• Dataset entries
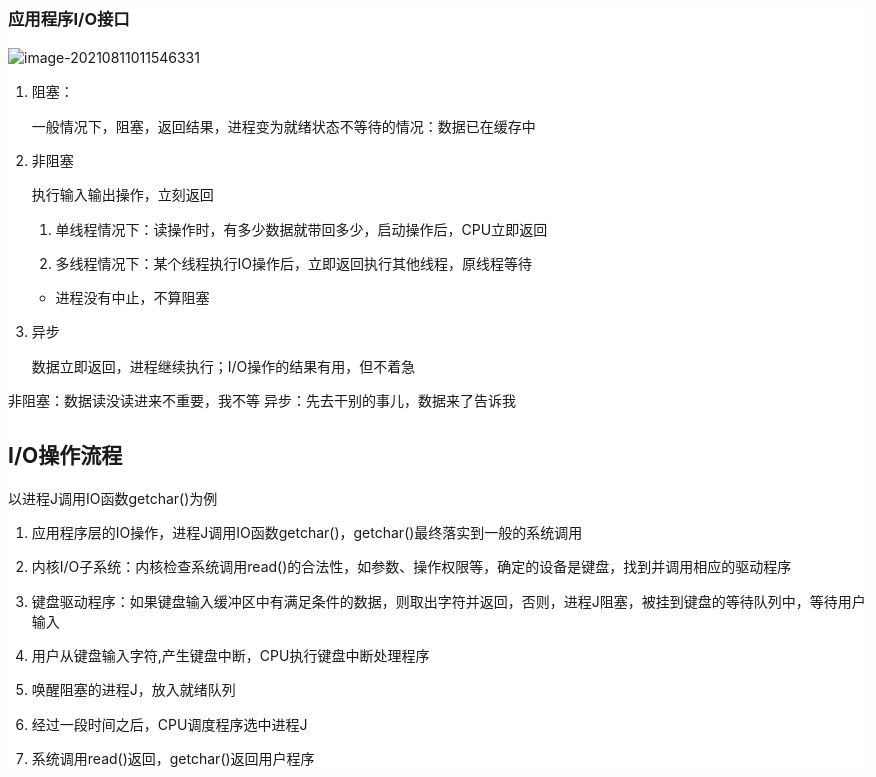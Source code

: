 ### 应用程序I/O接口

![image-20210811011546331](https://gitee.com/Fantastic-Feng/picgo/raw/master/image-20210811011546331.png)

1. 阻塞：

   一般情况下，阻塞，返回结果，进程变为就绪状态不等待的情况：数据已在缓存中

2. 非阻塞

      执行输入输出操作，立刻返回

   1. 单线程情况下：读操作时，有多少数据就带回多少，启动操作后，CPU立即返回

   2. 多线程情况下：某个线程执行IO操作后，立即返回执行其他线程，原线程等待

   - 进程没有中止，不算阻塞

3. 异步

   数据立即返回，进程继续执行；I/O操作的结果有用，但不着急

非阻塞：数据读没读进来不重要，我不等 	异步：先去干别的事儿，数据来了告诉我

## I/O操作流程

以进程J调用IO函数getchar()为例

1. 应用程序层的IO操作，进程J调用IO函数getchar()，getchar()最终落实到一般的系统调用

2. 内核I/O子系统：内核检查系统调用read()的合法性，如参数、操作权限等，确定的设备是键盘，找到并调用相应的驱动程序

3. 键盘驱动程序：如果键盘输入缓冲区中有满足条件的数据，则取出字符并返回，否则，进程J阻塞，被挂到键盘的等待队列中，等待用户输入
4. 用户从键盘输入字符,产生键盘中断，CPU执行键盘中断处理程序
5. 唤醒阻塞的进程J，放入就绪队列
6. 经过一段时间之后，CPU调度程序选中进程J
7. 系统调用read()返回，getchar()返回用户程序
* * *
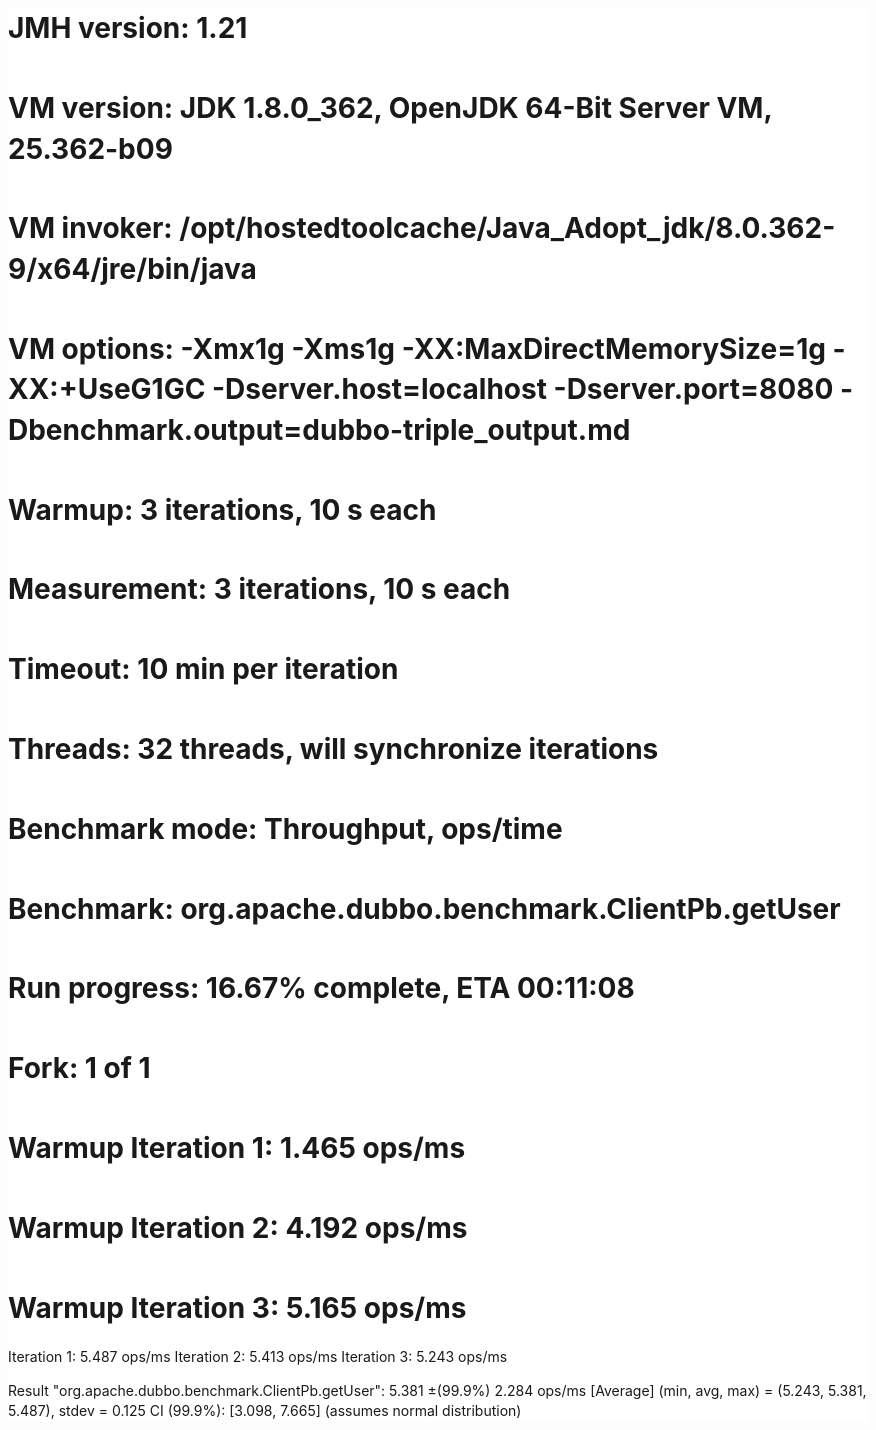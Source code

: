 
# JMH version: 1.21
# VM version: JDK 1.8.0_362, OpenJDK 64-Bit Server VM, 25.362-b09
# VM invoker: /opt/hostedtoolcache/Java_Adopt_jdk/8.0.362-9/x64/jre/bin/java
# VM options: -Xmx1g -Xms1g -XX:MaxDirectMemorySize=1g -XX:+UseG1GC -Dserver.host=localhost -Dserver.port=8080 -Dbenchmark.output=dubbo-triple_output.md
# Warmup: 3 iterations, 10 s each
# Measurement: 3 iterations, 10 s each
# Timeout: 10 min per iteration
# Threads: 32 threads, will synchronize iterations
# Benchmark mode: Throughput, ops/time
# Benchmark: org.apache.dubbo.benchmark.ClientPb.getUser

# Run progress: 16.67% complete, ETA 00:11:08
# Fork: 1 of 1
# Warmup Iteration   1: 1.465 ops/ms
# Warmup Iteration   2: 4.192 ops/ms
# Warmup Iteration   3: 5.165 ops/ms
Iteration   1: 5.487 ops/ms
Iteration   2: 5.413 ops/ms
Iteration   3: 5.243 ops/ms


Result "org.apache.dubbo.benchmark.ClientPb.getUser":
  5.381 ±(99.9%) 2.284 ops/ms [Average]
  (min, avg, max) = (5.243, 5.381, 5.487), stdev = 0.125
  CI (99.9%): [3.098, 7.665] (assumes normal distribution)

• EXERCISE INSTRUCTIONS
Reproduce the lines of the entries above from the one with "数据立即返回，进程继续执行；I/O操作的结果有用，但不着急" to the one with "7. 系统调用read()返回，getchar()返回用户程序", both included, exactly and without any other line.

• OUTPUT OF THE EXERCISE
   数据立即返回，进程继续执行；I/O操作的结果有用，但不着急

非阻塞：数据读没读进来不重要，我不等 	异步：先去干别的事儿，数据来了告诉我

## I/O操作流程

以进程J调用IO函数getchar()为例

1. 应用程序层的IO操作，进程J调用IO函数getchar()，getchar()最终落实到一般的系统调用

2. 内核I/O子系统：内核检查系统调用read()的合法性，如参数、操作权限等，确定的设备是键盘，找到并调用相应的驱动程序

3. 键盘驱动程序：如果键盘输入缓冲区中有满足条件的数据，则取出字符并返回，否则，进程J阻塞，被挂到键盘的等待队列中，等待用户输入
4. 用户从键盘输入字符,产生键盘中断，CPU执行键盘中断处理程序
5. 唤醒阻塞的进程J，放入就绪队列
6. 经过一段时间之后，CPU调度程序选中进程J
7. 系统调用read()返回，getchar()返回用户程序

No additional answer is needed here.